Residual confounding

Residual confounding is bias that remains despite our attempt to adjust for a confounder. This could happen for several reasons, for example:

  • Our measure may not cover important aspects of the construct. Socioeconomic status measured by income may not capture aspects related to education, parents income, or socioeconomic status at the neighborhood level (living in an wealthy area of town may have beneficial consequences on health independent of socioeconomic status at the individual level).
  • Adding a confounder to a regression model may not be enough because the relationship assumed by the model (e.g., linear) may not be a good approximation of the true relationship.
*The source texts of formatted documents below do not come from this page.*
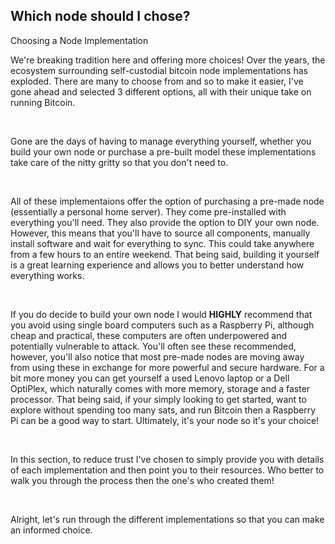 ## Which node should I chose?

<p class="text-lg pb-4 font-semibold">Choosing a Node Implementation</p>

We're breaking tradition here and offering more choices! 
Over the years, the ecosystem surrounding self-custodial bitcoin node implementations has exploded. 
There are many to choose from and so to make it easier, I've gone ahead and selected 3 different options, all with their unique take on running Bitcoin. 

<br>

Gone are the days of having to manage everything yourself, whether you build your own node or purchase a pre-built model 
these implementations take care of the nitty gritty so that you don't need to.

<br>

All of these implementaions offer the option of purchasing a pre-made node (essentially a personal home server). They come pre-installed with everything you'll need. 
They also provide the option to DIY your own node. However, this means that you'll have to source all components, manually install software and wait for everything to sync.
This could take anywhere from a few hours to an entire weekend. That being said, building it yourself is a great learning experience and allows you to better understand
how everything works. 

<br>

If you do decide to build your own node I would **HIGHLY** recommend that you avoid using single board computers such as a Raspberry Pi,
although cheap and practical, these computers are often underpowered and potentially vulnerable to attack. You'll often see these recommended, however, you'll also
notice that most pre-made nodes are moving away from using these in exchange for more powerful and secure hardware. For a bit more money you can get yourself a used Lenovo laptop or a Dell OptiPlex,
which naturally comes with more memory, storage and a faster processor. That being said, if your simply looking to get started, want to explore without spending too many sats, and run Bitcoin 
then a Raspberry Pi can be a good way to start. Ultimately, it's your node so it's your choice!

<br>

In this section, to reduce trust I've chosen to simply provide you with details of each implementation and then point you to their resources. Who better to walk you through
the process then the one's who created them!

<br>

Alright, let's run through the different implementations so that you can make an informed choice.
Methods like matching or restriction are less vulnerable in this regard as they are model independent (make no assumptions about functional relationships between covariate and outcome).
  • Restriction not tight enough, for instance, if analysis are restricted to adults younger than 40 years old, this may not be enough to adjust for age as there may still be an effect of age on exposure and outcome in this age span.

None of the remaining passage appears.